A las cuatro y media de la madrugada, cuando estaba durmiendo mi borrachera y soñaba con culos y tetas de todos los calibres, me despertó Silvia con un golpecito suave en la frente. Cariño, creo que es hora de que lo dejemos. Si te soy sincera, nunca te he querido mucho y ya no follamos como antes… Traté de sobreponerme, me levanté para ir al baño, oriné largamente mientras trataba de imaginar mi futuro del color de la acetona y, por supuesto, renuncié a mantener a esas alturas una conversación de tal calado, pero ella no dejó que escurriese el bulto, y continuó torturándome. El lunes me marcho de casa, no te aguanto ni un día más. Apesadumbrado y algo herido en mi amor propio, le respondí que si pensaba largarse vestida de Zara o como Dios la trajo al mundo. Ella me miró como quien desliza un cuchillo en la tripa de un tigre en plena selva, se apartó el pelo de la frente, y me obligó a salir de la habitación. Pasé el resto de la noche oculto entre dos contenedores de basura, y no lo voy a negar, mi corazón comenzó a menguar como un polo de vainilla abandonado sobre el columpio de un parque. Para mitigar la pena, recordé a la mujer del prójimo, aquella deliciosa beldad sin trasero que tenía ojos color avellana. Pero quizá estaría abrazada al cuerpo de un hombre en un hotelucho de mierda, y no iba a ser yo por desgracia quien la rescatase de sus propias miserias. Amaneció, sentí hambre y me dirigí a la carpa donde se había instalado el servicio de desayunos. Silvia estaba sentada junto a su jefe-corbata impecable sorbiendo un café macchiato y descubriendo la parte menos blanda de su alma. Pasé de largo y, después, saludé con un educado guten morgen a la mujer alemana. Ya han pasado tres años desde entonces, mil días con sus noches, y ahora solo busco liberarme de su generoso cuerpo para volver a ser el hombre de antaño.
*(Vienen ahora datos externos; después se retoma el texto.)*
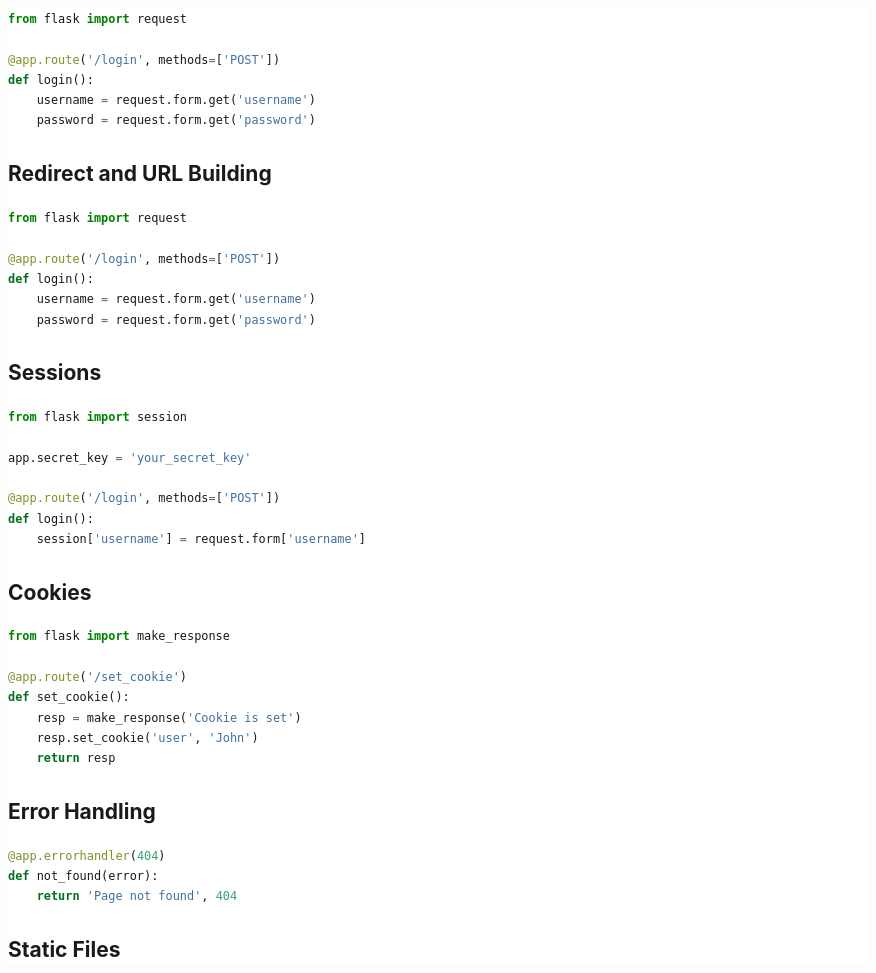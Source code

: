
```python
from flask import request

@app.route('/login', methods=['POST'])
def login():
    username = request.form.get('username')
    password = request.form.get('password')
```

## Redirect and URL Building

```python
from flask import request

@app.route('/login', methods=['POST'])
def login():
    username = request.form.get('username')
    password = request.form.get('password')
```

## Sessions

```python
from flask import session

app.secret_key = 'your_secret_key'

@app.route('/login', methods=['POST'])
def login():
    session['username'] = request.form['username']
```

## Cookies

```python
from flask import make_response

@app.route('/set_cookie')
def set_cookie():
    resp = make_response('Cookie is set')
    resp.set_cookie('user', 'John')
    return resp
```

## Error Handling

```python
@app.errorhandler(404)
def not_found(error):
    return 'Page not found', 404
```

## Static Files
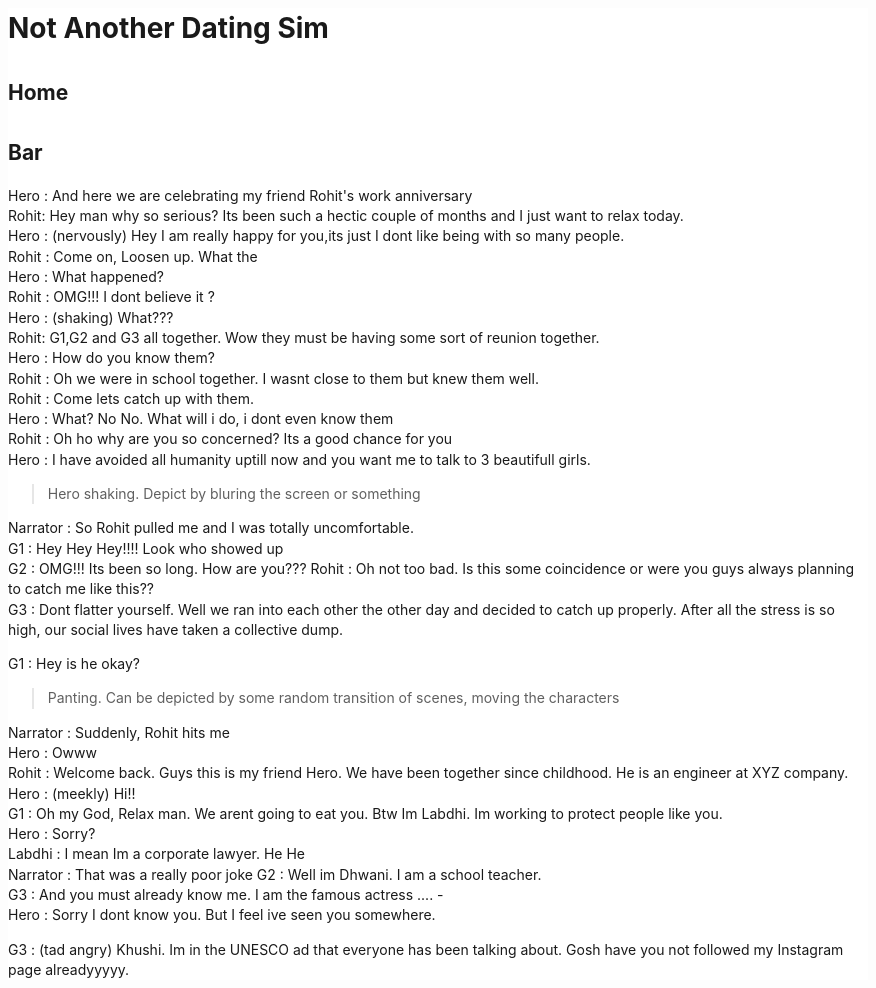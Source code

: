 # Not Another Dating Sim

## Home

## Bar
Hero : And here we are celebrating my friend Rohit's work anniversary  
Rohit: Hey man why so serious? Its been such a hectic couple of months and I just want to relax today.  
Hero : (nervously) Hey I am really happy for you,its just I dont like being with so many people.  
Rohit : Come on, Loosen up. What the   
Hero : What happened?  
Rohit : OMG!!! I dont believe it ?  
Hero : (shaking) What???  
Rohit: G1,G2 and G3 all together. Wow they must be having some sort of reunion together.  
Hero : How do you know them?  
Rohit : Oh we were in school together. I wasnt close to them but knew them well.  
Rohit : Come lets catch up with them.  
Hero : What? No No. What will i do, i dont even know them  
Rohit : Oh ho why are you so concerned? Its a good chance for you  
Hero : I have avoided all humanity uptill now and you want me to talk to 3 beautifull girls.   
> Hero shaking. Depict by bluring the screen or something  

Narrator : So Rohit pulled me and I was totally uncomfortable.   
G1 : Hey Hey Hey!!!! Look who showed up  
G2 :  OMG!!! Its been so long. How are you???
Rohit :  Oh not too bad. Is this some coincidence or were you guys always planning to catch me like this??  
G3 : Dont flatter yourself. Well we ran into each other the other day and decided to catch up properly. After all the stress is so high, our social lives have taken a collective dump.


G1 : Hey is he okay?
> Panting. Can be depicted by some random transition of scenes, moving the characters

Narrator : Suddenly, Rohit hits me  
Hero : Owww  
Rohit : Welcome back. Guys this is my friend Hero. We have been together since childhood. He is an engineer at XYZ company.  
Hero : (meekly) Hi!!   
G1 : Oh my God, Relax man. We arent going to eat you. Btw Im Labdhi. Im working to protect people like you.  
Hero : Sorry?  
Labdhi : I mean Im a corporate lawyer. He He   
Narrator : That was a really poor joke
G2 : Well im Dhwani. I am a school teacher.  
G3 : And you must already know me. I am the famous actress .... -  
Hero : Sorry I dont know you. But I feel ive seen you somewhere. 

G3 : (tad angry) Khushi. Im in the UNESCO ad that everyone has been talking about. Gosh have you not followed my Instagram page alreadyyyyy.  
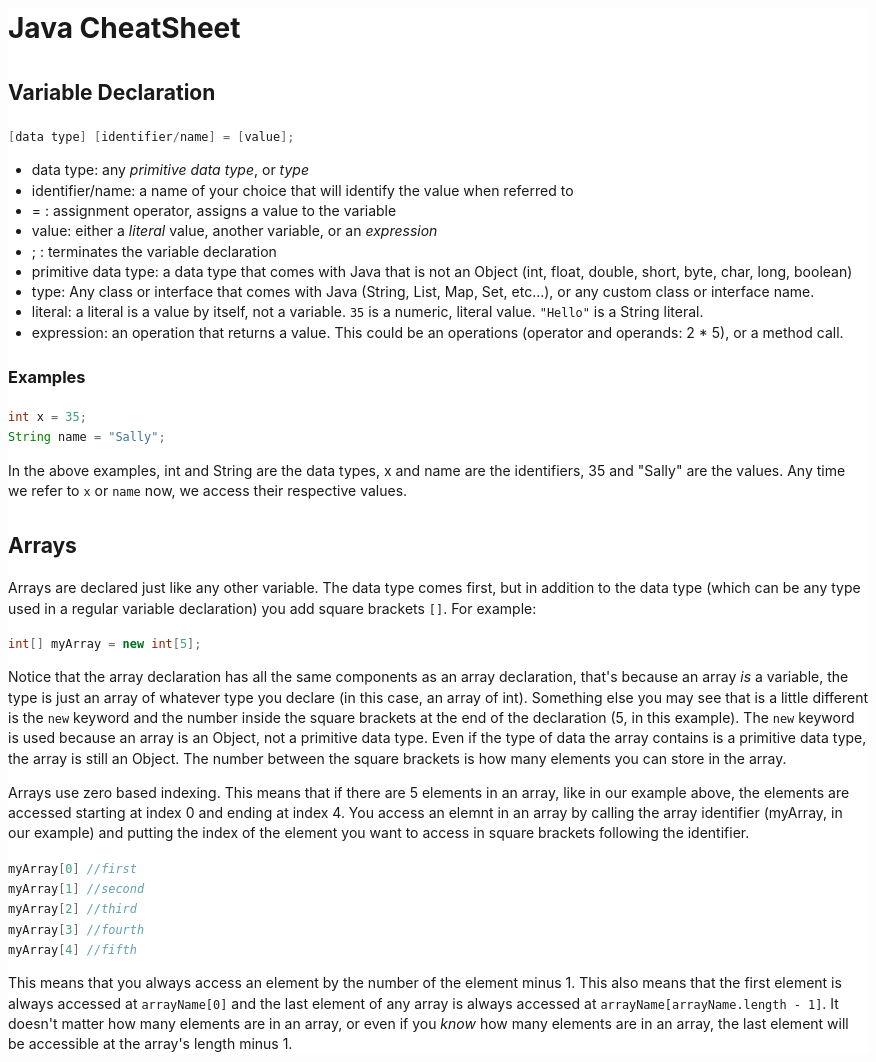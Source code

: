 # Java CheatSheet
## Variable Declaration
```Java
[data type] [identifier/name] = [value];
```
- data type: any *primitive data type*, or *type*
- identifier/name: a name of your choice that will identify the value when referred to
- = : assignment operator, assigns a value to the variable
- value: either a *literal* value, another variable, or an *expression*
- ; : terminates the variable declaration
- primitive data type: a data type that comes with Java that is not an Object (int, float, double, short, byte, char, long, boolean)
- type: Any class or interface that comes with Java (String, List, Map, Set, etc...), or any custom class or interface name.
- literal: a literal is a value by itself, not a variable. `35` is a numeric, literal value. `"Hello"` is a String literal.
- expression: an operation that returns a value. This could be an operations (operator and operands: 2 * 5), or a method call.

### Examples
```Java
int x = 35;
String name = "Sally";
```
In the above examples, int and String are the data types, x and name are the identifiers, 35 and "Sally" are the values. Any time we refer to `x` or `name` now, we access their respective values.

## Arrays
Arrays are declared just like any other variable. The data type comes first, but in addition to the data type (which can be any type used in a regular variable declaration) you add square brackets `[]`. For example:
```Java
int[] myArray = new int[5];
```
Notice that the array declaration has all the same components as an array declaration, that's because an array *is* a variable, the type is just an array of whatever type you declare (in this case, an array of int). Something else you may see that is a little different is the `new` keyword and the number inside the square brackets at the end of the declaration (5, in this example). The `new` keyword is used because an array is an Object, not a primitive data type. Even if the type of data the array contains is a primitive data type, the array is still an Object. The number between the square brackets is how many elements you can store in the array.

Arrays use zero based indexing. This means that if there are 5 elements in an array, like in our example above, the elements are accessed starting at index 0 and ending at index 4. You access an elemnt in an array by calling the array identifier (myArray, in our example) and putting the index of the element you want to access in square brackets following the identifier. 
```Java
myArray[0] //first
myArray[1] //second
myArray[2] //third
myArray[3] //fourth
myArray[4] //fifth
```
This means that you always access an element by the number of the element minus 1. This also means that the first element is always accessed at `arrayName[0]` and the last element of any array is always accessed at `arrayName[arrayName.length - 1]`. It doesn't matter how many elements are in an array, or even if you *know* how many elements are in an array, the last element will be accessible at the array's length minus 1.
Agustín García Aguado. Nació en Madrid en 1961. Cursó estudios de Filología y Sociología en la Universidad Complutense. Ha desarrollado su labor profesional en el sector de la logística y el transporte. Después de casi veinticinco años sin escribir, ha retomado la actividad literaria y ha obtenido diversos premios en relato y poesía, como el primer premio en el Certamen de Relatos «Tierra de Monegros» en 2018, el Primer Premio «Fundación Fomento Hispania en 2020 o el Primer premio de relatos «Ecoparque de Trasmiera», 2021. Asimismo, ha sido finalista en el Certamen de Poesía «Gerardo Diego Diputación de Soria» en 2020. Ha publicado tres libros de relato corto: La ternura de las bestias, Editorial ACEN (Castellón 2018); Los dioses cautivos, Editorial Platero CoolBooks (Sevilla 2021) y Los niños del abismo, premio de libros de cuentos «Caperucita Feroz», Editorial Ápeiron. Acaba de publicar su primera novela corta: Mi verdadero nombre es Marilyn, premio del 5.º certamen de novela corta de la asociación de Escritores Canarios.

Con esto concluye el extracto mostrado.